RECORD EXTRACTS:
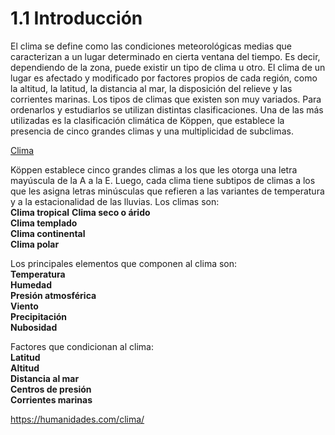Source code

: # 1.1 Introducción

El clima se define como las condiciones meteorológicas medias que caracterizan a un lugar determinado en cierta ventana del tiempo. Es decir, dependiendo de la zona, puede existir un tipo de clima u otro. El clima de un lugar es afectado y modificado por factores propios de cada región, como la altitud, la latitud, la distancia al mar, la disposición del relieve y las corrientes marinas. Los tipos de climas que existen son muy variados. Para ordenarlos y estudiarlos se utilizan distintas clasificaciones. Una de las más utilizadas es la clasificación climática de Köppen, que establece la presencia de cinco grandes climas y una multiplicidad de subclimas.

[Clima](/img/clima.jpg)

Köppen establece cinco grandes climas a los que les otorga una letra mayúscula de la A a la E. Luego, cada clima tiene subtipos de climas a los que les asigna letras minúsculas que refieren a las variantes de temperatura y a la estacionalidad de las lluvias. Los climas son:  
**Clima tropical**
**Clima seco o árido**  
**Clima templado**  
**Clima continental**  
**Clima polar**  

Los principales elementos que componen al clima son:  
      **Temperatura**  
      **Humedad**  
      **Presión atmosférica**  
      **Viento**  
      **Precipitación**  
      **Nubosidad**  
      
Factores que condicionan al clima:  
      **Latitud**  
      **Altitud**  
      **Distancia al mar**  
      **Centros de presión**  
      **Corrientes marinas**  

  https://humanidades.com/clima/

WORK ORDER: Give back each line above verbatim, dropping every picture.

EXERCISE ANSWER:
Source code

: # 1.1 Introducción

El clima se define como las condiciones meteorológicas medias que caracterizan a un lugar determinado en cierta ventana del tiempo. Es decir, dependiendo de la zona, puede existir un tipo de clima u otro. El clima de un lugar es afectado y modificado por factores propios de cada región, como la altitud, la latitud, la distancia al mar, la disposición del relieve y las corrientes marinas. Los tipos de climas que existen son muy variados. Para ordenarlos y estudiarlos se utilizan distintas clasificaciones. Una de las más utilizadas es la clasificación climática de Köppen, que establece la presencia de cinco grandes climas y una multiplicidad de subclimas.

[Clima](/img/clima.jpg)

Köppen establece cinco grandes climas a los que les otorga una letra mayúscula de la A a la E. Luego, cada clima tiene subtipos de climas a los que les asigna letras minúsculas que refieren a las variantes de temperatura y a la estacionalidad de las lluvias. Los climas son:  
**Clima tropical**
**Clima seco o árido**  
**Clima templado**  
**Clima continental**  
**Clima polar**  

Los principales elementos que componen al clima son:  
      **Temperatura**  
      **Humedad**  
      **Presión atmosférica**  
      **Viento**  
      **Precipitación**  
      **Nubosidad**  
      
Factores que condicionan al clima:  
      **Latitud**  
      **Altitud**  
      **Distancia al mar**  
      **Centros de presión**  
      **Corrientes marinas**  

  https://humanidades.com/clima/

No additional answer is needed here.